Problem statement
Look through the lines below and extract each one that contains "have".

--- Record excerpts Enclosed Below ---

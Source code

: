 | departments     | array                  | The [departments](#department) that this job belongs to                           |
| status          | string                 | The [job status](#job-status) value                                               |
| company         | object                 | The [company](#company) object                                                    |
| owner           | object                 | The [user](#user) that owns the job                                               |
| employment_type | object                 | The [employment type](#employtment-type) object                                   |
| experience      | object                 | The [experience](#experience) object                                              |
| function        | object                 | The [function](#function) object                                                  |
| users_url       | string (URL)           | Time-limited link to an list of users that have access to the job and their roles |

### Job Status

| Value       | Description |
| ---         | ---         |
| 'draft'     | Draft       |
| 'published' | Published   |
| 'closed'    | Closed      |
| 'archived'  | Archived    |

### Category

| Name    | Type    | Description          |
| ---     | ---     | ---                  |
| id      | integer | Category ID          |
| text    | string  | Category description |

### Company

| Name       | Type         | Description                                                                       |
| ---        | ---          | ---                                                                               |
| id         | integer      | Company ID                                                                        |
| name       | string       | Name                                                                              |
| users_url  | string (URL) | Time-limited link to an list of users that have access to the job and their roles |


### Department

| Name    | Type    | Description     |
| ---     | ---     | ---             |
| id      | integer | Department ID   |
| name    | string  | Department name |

--- End of Enclosed Record excerpts ---

Answer section
| users_url       | string (URL)           | Time-limited link to an list of users that have access to the job and their roles |
| users_url  | string (URL) | Time-limited link to an list of users that have access to the job and their roles |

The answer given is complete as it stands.